Émilie: La Marquise Du Châtelet Defends Her Life Tonight 
Émilie: La Marquise Du Châtelet Defends Her Life Tonight, about the real-life 18th-century physicist Émilie du Châtelet, was commissioned and developed at South Coast Repertory as part of their 2008 Pacific Playwrights Festival directed by Kate Whorisky. It was produced the following year directed by David Emmes. On 25 January 2011, it opened in West Seattle, at Arts West Theater. It is published by Samuel French, Inc. (2010). Émilie received its European and British premiere in Oxford, UK during February 2014.

Parts They Call Deep and Background 
Parts They Call Deep won the 2002 Young Playwrights National Playwriting Competition and was produced Off-Broadway by Young Playwrights Inc. as part of the young Playwrights Festival at the Cherry Lane Theater. "Parts They Call Deep" and Background won her the Essential Theatre Prize in 2000 and 2004. Background, about physicist Ralph Alpher, was published by Isotope: A Literary Journal of Nature and Science Writing (2009, issue 7.2).

We Won't Sleep (formerly Jeannette) 
Gunderson wrote the book to the musical, "We Won't Sleep, about U.S. Rep.

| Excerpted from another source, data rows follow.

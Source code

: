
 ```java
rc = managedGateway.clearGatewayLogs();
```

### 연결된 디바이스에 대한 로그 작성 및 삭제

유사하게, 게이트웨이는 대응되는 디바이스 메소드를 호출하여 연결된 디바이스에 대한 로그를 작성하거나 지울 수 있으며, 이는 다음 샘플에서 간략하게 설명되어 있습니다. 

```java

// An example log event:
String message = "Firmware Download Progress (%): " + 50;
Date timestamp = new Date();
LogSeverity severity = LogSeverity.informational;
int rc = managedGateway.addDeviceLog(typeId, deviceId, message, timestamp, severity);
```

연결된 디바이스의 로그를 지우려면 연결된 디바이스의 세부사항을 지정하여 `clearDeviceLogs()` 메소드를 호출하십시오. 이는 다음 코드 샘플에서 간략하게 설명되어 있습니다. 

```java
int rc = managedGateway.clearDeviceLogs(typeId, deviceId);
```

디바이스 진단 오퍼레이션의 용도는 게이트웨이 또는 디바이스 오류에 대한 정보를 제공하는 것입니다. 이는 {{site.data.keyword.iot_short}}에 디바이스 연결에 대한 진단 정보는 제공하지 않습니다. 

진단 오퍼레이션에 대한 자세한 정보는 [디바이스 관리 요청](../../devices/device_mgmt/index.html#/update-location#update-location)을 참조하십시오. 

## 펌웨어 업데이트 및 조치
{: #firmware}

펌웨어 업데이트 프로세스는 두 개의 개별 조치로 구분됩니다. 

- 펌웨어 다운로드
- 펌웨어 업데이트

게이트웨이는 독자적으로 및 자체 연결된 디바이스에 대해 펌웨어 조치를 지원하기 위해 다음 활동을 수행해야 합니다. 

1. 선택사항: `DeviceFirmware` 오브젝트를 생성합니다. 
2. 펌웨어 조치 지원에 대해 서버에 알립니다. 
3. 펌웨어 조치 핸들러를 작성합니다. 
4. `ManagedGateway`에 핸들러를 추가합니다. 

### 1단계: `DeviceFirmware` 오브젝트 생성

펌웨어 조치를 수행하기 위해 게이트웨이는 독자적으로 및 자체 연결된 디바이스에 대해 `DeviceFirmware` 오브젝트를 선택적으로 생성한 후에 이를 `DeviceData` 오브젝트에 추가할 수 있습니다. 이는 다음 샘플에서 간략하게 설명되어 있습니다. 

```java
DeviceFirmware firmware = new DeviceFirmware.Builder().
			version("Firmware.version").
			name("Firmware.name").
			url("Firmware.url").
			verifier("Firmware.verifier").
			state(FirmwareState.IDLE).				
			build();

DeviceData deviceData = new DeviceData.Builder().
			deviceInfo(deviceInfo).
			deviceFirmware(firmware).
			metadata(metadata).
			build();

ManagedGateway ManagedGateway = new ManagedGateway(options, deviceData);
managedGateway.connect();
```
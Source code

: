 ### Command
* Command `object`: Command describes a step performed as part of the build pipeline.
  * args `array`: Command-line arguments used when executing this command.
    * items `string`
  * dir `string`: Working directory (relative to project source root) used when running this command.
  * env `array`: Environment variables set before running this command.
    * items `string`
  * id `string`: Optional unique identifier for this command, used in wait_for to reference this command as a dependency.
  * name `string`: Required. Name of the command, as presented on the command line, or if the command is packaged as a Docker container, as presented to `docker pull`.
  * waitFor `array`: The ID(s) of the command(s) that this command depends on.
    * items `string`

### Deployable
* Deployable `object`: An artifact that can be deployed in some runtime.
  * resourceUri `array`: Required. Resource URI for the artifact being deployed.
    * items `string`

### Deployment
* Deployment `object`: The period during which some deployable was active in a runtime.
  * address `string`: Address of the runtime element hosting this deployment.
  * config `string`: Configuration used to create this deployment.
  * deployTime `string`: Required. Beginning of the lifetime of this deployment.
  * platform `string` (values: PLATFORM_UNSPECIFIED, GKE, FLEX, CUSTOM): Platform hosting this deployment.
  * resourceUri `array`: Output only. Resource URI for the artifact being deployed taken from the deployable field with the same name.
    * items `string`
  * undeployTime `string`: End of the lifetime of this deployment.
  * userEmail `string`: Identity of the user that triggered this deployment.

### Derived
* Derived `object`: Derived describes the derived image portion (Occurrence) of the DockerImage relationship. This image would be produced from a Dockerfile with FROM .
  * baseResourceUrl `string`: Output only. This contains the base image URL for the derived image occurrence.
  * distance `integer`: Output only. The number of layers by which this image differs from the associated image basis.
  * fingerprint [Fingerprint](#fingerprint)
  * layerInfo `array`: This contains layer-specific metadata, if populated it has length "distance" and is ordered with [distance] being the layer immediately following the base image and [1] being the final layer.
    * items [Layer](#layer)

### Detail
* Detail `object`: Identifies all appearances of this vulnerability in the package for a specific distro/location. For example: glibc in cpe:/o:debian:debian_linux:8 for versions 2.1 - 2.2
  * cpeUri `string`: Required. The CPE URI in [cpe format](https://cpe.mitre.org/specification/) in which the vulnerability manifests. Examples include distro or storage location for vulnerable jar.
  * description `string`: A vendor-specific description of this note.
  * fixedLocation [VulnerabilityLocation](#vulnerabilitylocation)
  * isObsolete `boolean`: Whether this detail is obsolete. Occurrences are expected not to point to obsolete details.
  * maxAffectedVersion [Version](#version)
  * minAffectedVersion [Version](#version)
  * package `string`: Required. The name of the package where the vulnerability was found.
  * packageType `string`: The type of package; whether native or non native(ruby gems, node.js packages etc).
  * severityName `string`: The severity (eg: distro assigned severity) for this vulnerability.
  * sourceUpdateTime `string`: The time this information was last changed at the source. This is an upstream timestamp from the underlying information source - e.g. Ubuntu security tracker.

Jeannette Rankin, the first woman elected to Congress. The music and lyrics were written by Arianna Afsar. Under the title Jeannette, it was part of the 2019 summer series at the National Music Theater Conference at the Eugene O'Neill Theater Center in Connecticut. We Won't Sleep is scheduled to have its world premiere at the Tony Award-winning Signature Theatre in Arlington, Virginia in 2022. Activism 
Gunderson has made some of her plays available for activist purposes, and is touted as an Arts meets Activism writer.

 The Taming The Taming is an all-female political farce which premiered at Crowded Fire Theater Company in 2013.  Inspired by Shakespeare's The Taming of the Shrew, The Taming explores what happens when a beauty queen with a constitutional law degree, a Republican senator's aide, and a liberal online influencer are all locked in a hotel together, trying to make a better America. Gunderson made this play free to produce on the night of the 2017 presidential inauguration of Donald Trump, citing her belief that theater, art, and stories have the ability to make lasting change.

 Natural Shocks 
In April 2018, Gunderson created a national campaign of theater activism with royalty-free readings of her play Natural Shocks to address domestic violence and gun violence against women. Theaters across the U.S. participated in these readings including, The Know Theatre and Cincinnati Shakespeare Company.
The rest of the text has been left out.